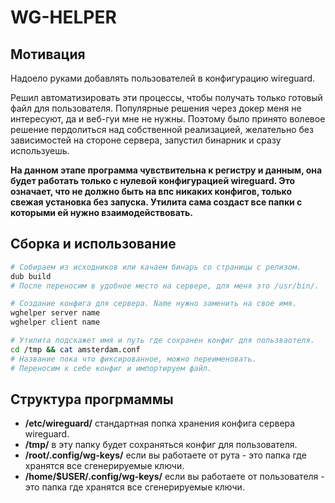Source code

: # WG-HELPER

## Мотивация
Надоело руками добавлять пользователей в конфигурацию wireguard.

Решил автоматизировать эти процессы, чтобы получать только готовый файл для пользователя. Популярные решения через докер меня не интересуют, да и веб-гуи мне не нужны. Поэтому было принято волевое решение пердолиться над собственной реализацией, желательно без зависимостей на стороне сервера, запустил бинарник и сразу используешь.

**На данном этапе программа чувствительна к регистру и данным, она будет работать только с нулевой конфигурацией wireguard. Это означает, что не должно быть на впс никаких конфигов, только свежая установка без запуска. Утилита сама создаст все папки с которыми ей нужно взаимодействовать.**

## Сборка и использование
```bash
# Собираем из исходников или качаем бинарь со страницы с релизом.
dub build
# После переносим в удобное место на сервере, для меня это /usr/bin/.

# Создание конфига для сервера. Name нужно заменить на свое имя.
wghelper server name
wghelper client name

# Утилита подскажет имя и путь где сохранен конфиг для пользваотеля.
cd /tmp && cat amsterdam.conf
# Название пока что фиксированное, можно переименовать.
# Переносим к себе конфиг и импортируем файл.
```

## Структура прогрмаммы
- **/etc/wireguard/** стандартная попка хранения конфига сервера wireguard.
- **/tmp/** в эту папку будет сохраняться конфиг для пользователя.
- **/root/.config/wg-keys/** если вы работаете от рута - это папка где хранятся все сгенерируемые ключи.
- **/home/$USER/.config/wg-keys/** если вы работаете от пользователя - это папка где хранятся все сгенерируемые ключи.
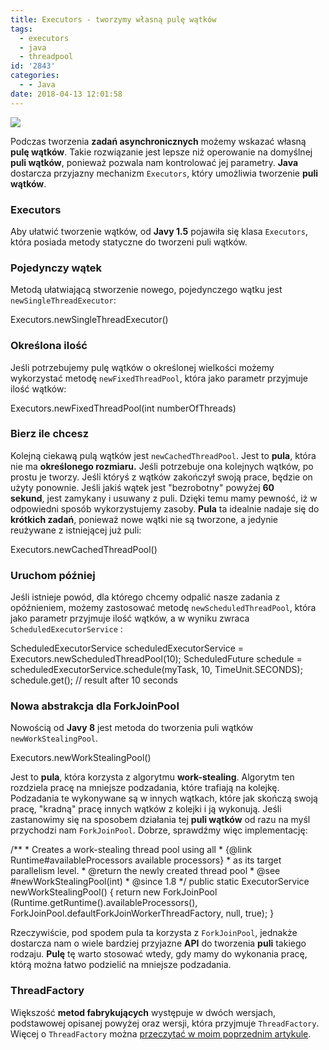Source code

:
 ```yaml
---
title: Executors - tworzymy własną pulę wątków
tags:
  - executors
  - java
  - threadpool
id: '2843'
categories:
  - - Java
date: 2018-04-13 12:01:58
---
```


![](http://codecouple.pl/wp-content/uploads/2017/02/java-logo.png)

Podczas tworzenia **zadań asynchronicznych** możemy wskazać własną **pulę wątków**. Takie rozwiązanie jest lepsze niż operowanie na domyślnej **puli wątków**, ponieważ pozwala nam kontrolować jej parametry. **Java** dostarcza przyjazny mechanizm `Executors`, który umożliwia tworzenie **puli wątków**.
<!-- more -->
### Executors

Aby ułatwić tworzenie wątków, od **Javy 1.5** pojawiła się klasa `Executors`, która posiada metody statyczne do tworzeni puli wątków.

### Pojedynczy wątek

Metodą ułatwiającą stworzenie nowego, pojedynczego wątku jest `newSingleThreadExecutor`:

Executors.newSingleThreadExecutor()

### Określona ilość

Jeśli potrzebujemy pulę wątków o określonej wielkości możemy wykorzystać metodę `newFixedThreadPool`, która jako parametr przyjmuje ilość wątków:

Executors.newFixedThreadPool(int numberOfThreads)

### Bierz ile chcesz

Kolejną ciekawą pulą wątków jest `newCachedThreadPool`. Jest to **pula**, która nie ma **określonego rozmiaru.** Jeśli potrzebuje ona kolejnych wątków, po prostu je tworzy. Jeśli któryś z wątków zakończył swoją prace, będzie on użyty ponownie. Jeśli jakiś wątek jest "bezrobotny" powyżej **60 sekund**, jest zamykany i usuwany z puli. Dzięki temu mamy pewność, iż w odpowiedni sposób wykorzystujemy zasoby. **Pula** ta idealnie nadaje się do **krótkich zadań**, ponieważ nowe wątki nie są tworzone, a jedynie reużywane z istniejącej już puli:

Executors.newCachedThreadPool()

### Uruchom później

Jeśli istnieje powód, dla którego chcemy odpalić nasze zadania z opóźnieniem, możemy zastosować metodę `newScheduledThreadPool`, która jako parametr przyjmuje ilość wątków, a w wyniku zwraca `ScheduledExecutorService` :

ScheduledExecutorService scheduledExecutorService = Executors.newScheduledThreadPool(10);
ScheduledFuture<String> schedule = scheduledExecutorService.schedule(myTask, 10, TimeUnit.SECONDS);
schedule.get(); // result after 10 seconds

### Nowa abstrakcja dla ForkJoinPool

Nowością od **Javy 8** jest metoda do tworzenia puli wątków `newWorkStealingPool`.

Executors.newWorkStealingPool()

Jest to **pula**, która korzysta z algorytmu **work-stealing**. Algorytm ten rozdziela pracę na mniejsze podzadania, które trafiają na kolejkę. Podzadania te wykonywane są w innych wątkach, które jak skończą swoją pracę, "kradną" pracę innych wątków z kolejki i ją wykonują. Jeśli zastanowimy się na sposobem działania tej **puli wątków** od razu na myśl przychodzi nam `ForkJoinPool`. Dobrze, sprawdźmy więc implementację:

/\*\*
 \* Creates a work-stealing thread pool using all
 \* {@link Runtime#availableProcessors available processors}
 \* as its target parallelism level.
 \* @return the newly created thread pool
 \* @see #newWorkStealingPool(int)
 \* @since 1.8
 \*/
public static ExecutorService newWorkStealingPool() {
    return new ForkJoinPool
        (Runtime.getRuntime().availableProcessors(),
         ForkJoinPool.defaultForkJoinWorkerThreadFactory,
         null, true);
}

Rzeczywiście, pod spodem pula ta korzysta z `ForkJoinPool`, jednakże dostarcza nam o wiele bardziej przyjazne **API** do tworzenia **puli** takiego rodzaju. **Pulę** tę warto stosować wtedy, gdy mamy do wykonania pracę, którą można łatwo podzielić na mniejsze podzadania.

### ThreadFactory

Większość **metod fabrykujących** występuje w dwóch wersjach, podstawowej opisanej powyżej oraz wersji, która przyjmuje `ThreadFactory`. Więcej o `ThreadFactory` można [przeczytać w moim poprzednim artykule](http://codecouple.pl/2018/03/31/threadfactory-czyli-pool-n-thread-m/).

--

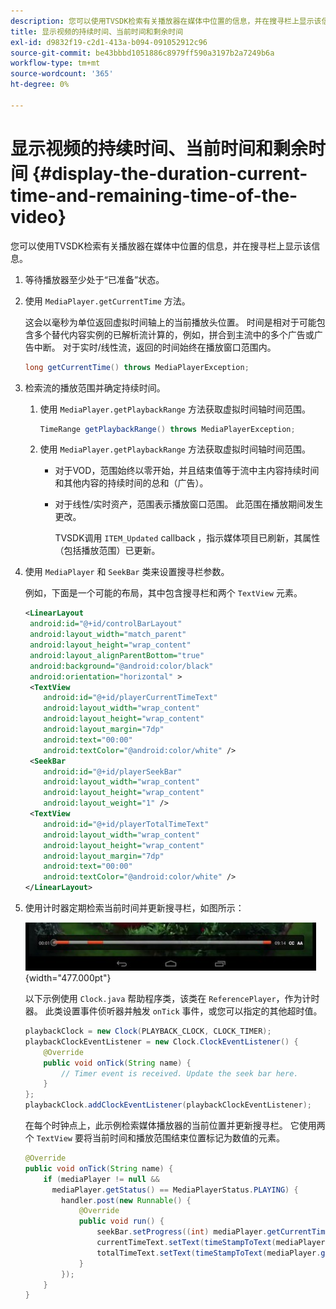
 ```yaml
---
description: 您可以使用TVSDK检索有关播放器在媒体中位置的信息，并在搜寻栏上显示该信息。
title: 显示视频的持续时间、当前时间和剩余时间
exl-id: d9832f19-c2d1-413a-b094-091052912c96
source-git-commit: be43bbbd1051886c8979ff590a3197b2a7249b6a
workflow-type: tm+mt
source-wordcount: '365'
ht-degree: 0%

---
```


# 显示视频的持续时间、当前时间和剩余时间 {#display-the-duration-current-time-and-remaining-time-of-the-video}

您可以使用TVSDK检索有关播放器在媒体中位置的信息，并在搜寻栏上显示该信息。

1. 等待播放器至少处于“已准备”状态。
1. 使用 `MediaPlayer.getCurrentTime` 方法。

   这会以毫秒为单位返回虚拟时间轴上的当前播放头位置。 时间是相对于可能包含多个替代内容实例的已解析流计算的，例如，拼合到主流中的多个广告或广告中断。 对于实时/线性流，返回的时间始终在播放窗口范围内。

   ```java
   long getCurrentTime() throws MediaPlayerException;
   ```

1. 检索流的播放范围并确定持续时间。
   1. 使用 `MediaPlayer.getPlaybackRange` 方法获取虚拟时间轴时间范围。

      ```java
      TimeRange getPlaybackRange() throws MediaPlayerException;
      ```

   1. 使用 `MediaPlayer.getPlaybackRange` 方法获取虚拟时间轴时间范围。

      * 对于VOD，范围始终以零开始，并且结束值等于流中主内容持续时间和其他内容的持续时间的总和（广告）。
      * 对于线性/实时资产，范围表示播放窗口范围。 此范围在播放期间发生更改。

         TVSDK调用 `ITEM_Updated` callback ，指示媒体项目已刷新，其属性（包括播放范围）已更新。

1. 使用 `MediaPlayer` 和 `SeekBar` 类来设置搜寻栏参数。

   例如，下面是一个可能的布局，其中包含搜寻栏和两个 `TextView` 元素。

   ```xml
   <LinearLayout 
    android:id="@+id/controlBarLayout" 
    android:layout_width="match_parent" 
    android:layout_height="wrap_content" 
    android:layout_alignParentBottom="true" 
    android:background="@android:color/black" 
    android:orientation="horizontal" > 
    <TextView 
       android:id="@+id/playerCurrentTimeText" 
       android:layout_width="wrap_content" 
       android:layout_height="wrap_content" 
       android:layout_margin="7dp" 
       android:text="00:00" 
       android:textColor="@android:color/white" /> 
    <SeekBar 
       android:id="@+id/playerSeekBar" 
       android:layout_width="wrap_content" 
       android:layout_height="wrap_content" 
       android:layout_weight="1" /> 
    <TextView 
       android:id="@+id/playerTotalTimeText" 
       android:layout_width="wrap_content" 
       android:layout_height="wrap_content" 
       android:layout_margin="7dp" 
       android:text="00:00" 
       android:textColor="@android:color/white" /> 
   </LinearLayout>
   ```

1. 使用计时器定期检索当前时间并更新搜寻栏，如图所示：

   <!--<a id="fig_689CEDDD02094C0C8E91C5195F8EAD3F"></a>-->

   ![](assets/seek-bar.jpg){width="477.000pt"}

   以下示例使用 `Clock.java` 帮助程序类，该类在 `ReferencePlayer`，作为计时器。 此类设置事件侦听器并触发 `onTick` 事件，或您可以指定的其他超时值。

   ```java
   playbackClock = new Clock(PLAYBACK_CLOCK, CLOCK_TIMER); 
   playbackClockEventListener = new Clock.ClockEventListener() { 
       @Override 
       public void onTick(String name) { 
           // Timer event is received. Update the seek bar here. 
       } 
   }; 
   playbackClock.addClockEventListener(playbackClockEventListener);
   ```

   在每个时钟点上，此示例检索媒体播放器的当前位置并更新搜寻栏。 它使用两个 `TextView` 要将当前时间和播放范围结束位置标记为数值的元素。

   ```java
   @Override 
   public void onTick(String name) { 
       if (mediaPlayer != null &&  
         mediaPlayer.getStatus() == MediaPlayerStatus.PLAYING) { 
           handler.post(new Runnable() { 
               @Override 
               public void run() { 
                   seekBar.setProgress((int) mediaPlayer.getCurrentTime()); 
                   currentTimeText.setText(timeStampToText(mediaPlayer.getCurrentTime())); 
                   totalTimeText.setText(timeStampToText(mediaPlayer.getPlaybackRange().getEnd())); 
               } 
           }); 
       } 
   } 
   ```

▶ _About this exercise_:
When a line of the entries contains the word "mniejsze", it counts toward the total; reply with that total alone.

▶ _Answer to the exercise_:
2